**Task instructions**
Tally the lines below that contain "demo" and reply with only the tally.

**Provided entries**
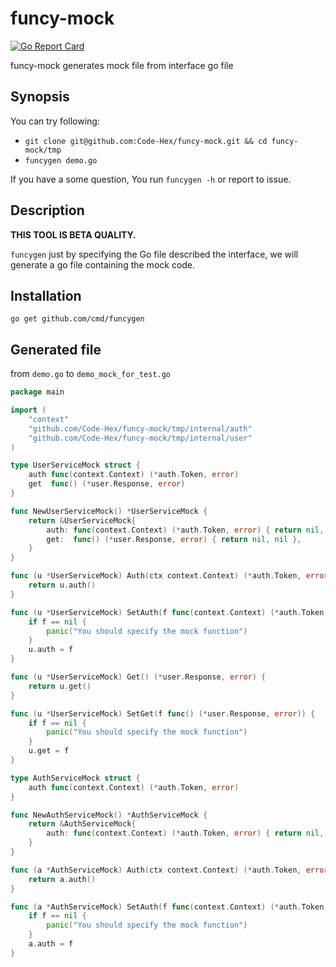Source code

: # funcy-mock
[![Go Report Card](https://goreportcard.com/badge/github.com/Code-Hex/funcy-mock)](https://goreportcard.com/report/github.com/Code-Hex/funcy-mock)

funcy-mock generates mock file from interface go file

## Synopsis

You can try following:

- `git clone git@github.com:Code-Hex/funcy-mock.git && cd funcy-mock/tmp`
- `funcygen demo.go`

If you have a some question, You run `funcygen -h` or report to issue.

## Description

**THIS TOOL IS BETA QUALITY.**

`funcygen` just by specifying the Go file described the interface, we will generate a go file containing the mock code.

## Installation

    go get github.com/cmd/funcygen

## Generated file

from `demo.go` to `demo_mock_for_test.go`

```go
package main

import (
	"context"
	"github.com/Code-Hex/funcy-mock/tmp/internal/auth"
	"github.com/Code-Hex/funcy-mock/tmp/internal/user"
)

type UserServiceMock struct {
	auth func(context.Context) (*auth.Token, error)
	get  func() (*user.Response, error)
}

func NewUserServiceMock() *UserServiceMock {
	return &UserServiceMock{
		auth: func(context.Context) (*auth.Token, error) { return nil, nil },
		get:  func() (*user.Response, error) { return nil, nil },
	}
}

func (u *UserServiceMock) Auth(ctx context.Context) (*auth.Token, error) {
	return u.auth()
}

func (u *UserServiceMock) SetAuth(f func(context.Context) (*auth.Token, error)) {
	if f == nil {
		panic("You should specify the mock function")
	}
	u.auth = f
}

func (u *UserServiceMock) Get() (*user.Response, error) {
	return u.get()
}

func (u *UserServiceMock) SetGet(f func() (*user.Response, error)) {
	if f == nil {
		panic("You should specify the mock function")
	}
	u.get = f
}

type AuthServiceMock struct {
	auth func(context.Context) (*auth.Token, error)
}

func NewAuthServiceMock() *AuthServiceMock {
	return &AuthServiceMock{
		auth: func(context.Context) (*auth.Token, error) { return nil, nil },
	}
}

func (a *AuthServiceMock) Auth(ctx context.Context) (*auth.Token, error) {
	return a.auth()
}

func (a *AuthServiceMock) SetAuth(f func(context.Context) (*auth.Token, error)) {
	if f == nil {
		panic("You should specify the mock function")
	}
	a.auth = f
}
```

**Task solution**
2